В качестве небольшого отступления здесь будет кстати обратить внимание на выводы, к которым приходит Ямпольский, прослеживая историю понятия «энтузиазм», сыгравшего, как мы видели, немаловажную роль в формировании языка утопического аффекта. Для нашей темы существенно, что в ранних контекстах (XVI–XVII века) это понятие так или иначе соотносилось с представлениями о ложном веровании, лжепророчестве, еретизме (Ямпольский, 2004: 416); но Ямпольского оно интересует прежде всего в контексте риторики Французской революции. Анализируя кантовское размышление о революции и энтузиазме, Ямпольский пишет о «нарциссическом» пространстве, в котором оказывается заперт энтузиастический аффект (как его понимал Кант): для этого аффекта характерен сбой представлений о всеобщем и персональном, внешнем и внутреннем – субъективные переживания объективируются и воспринимаются как трансцендентное откровение, голос свыше; внутреннее пространство принимается за «пространство возвышенного», в котором «субъект выступает во всеобщей связи своего чувства с предназначением всего человечества» (Там же: 422). Оборотной стороной подобного «нарциссического расширения» (если воспользоваться термином Хайнца Кохута) как раз и является отказ от ощущения собственной субъектности, от распознавания собственных желаний и отождествления с ними; на это, правда, Ямпольский указывает лишь косвенно и вскользь: «Самоотражение в возвышенном не имеет ни объекта, ни субъекта, ни внешнего, ни внутреннего» (Там же: 423).

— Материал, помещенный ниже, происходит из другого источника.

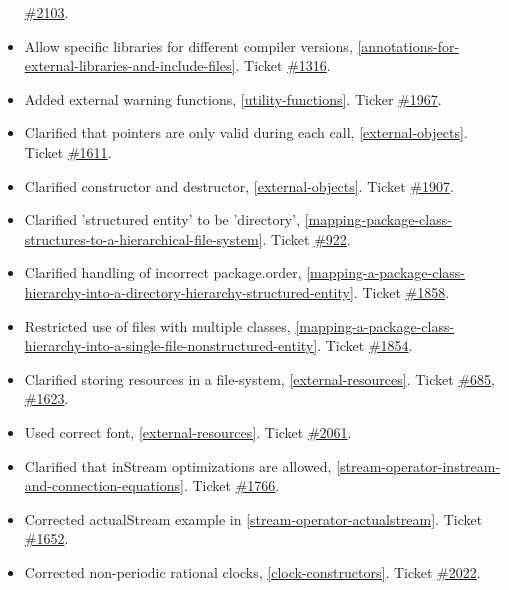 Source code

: \documentclass[10pt,a4paper]{report}
\begin{document}
\begin{itemize}
  \href{https://trac.modelica.org/Modelica/ticket/2103}{\#2103}.
\item
  Allow specific libraries for different compiler versions, 
  \ref{annotations-for-external-libraries-and-include-files}. Ticket
  \href{https://trac.modelica.org/Modelica/ticket/1316}{\#1316}.
\item
  Added external warning functions, \ref{utility-functions}. Ticker
  \href{https://trac.modelica.org/Modelica/ticket/1967}{\#1967}.
\item
  Clarified that pointers are only valid during each call, \ref{external-objects}. Ticket
  \href{https://trac.modelica.org/Modelica/ticket/1611}{\#1611}.
\item
  Clarified constructor and destructor, \ref{external-objects}. Ticket
  \href{https://trac.modelica.org/Modelica/ticket/1907}{\#1907}.
\item
  Clarified 'structured entity' to be 'directory', \ref{mapping-package-class-structures-to-a-hierarchical-file-system}.
  Ticket \href{https://trac.modelica.org/Modelica/ticket/922}{\#922}.
\item
  Clarified handling of incorrect package.order, \ref{mapping-a-package-class-hierarchy-into-a-directory-hierarchy-structured-entity}.
  Ticket \href{https://trac.modelica.org/Modelica/ticket/1858}{\#1858}.
\item
  Restricted use of files with multiple classes, \ref{mapping-a-package-class-hierarchy-into-a-single-file-nonstructured-entity}.
  Ticket \href{https://trac.modelica.org/Modelica/ticket/1854}{\#1854}.
\item
  Clarified storing resources in a file-system, \ref{external-resources}. Ticket
  \href{https://trac.modelica.org/Modelica/ticket/685}{\#685},
  \href{https://trac.modelica.org/Modelica/ticket/1623}{\#1623}.
\item
  Used correct font, \ref{external-resources}. Ticket
  \href{https://trac.modelica.org/Modelica/ticket/2061}{\#2061}.
\item
  Clarified that inStream optimizations are allowed, \ref{stream-operator-instream-and-connection-equations}.
  Ticket \href{https://trac.modelica.org/Modelica/ticket/1766}{\#1766}.
\item
  Corrected actualStream example in \ref{stream-operator-actualstream}. Ticket
  \href{https://trac.modelica.org/Modelica/ticket/1652}{\#1652}.
\item
  Corrected non-periodic rational clocks, \ref{clock-constructors}. Ticket
  \href{https://trac.modelica.org/Modelica/ticket/2022}{\#2022}.

\end{itemize}
\end{document}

Несложно заметить, что именно об инверсии внутреннего и внешнего пишет Франк, когда ставит перед собой цель разоблачить «диалектическую ошибку», превращающую утопию в ересь. Отсюда действительно легко сделать вывод, что утопия выдает частный фантазм за универсальное желание, однако, если акцентировать вторую сторону этой путаницы между внутренним и внешним – отказ от контакта с собой, можно увидеть, что не столько слово «фрустрация», сколько слово «фантазм» не очень уместно, не очень применимо к утопии. Возможно, ускользающее утопическое желание, неизменно универсальное, неизменно возвышенное и неизменно неудовлетворенное, маскирует не столько другое желание, сколько нежелание; точнее говоря – страх. Страх испытывать желания. Или страх смерти.
Ниже я постараюсь показать возможность такой трактовки на материале текстов Герберта Уэллса, «главного пропагандиста утопических идей, который так и не создал главной утопической книги» (по словам его биографа и исследователя Патрика Парриндера (Parrinder, 1985: 115)). Уэллс, через призму утопической традиции пристально наблюдавший за последствиями социалистической революции в России (и в конце концов скорее разочаровавшийся в увиденном), изобретает не только современный вариант научной фантастики, этимологически связанный с утопией (см. об этом прежде всего: Suvin, 1979: 222–241), но и вариант «современной утопии», чрезвычайно востребованный в СССР на рубеже 1950–1960-х годов, когда предпринимались попытки реабилитировать и реанимировать навык утопического восприятия. Именно поэтому разговор об Уэллсе в данном контексте представляется мне допустимым, а возможно, и необходимым.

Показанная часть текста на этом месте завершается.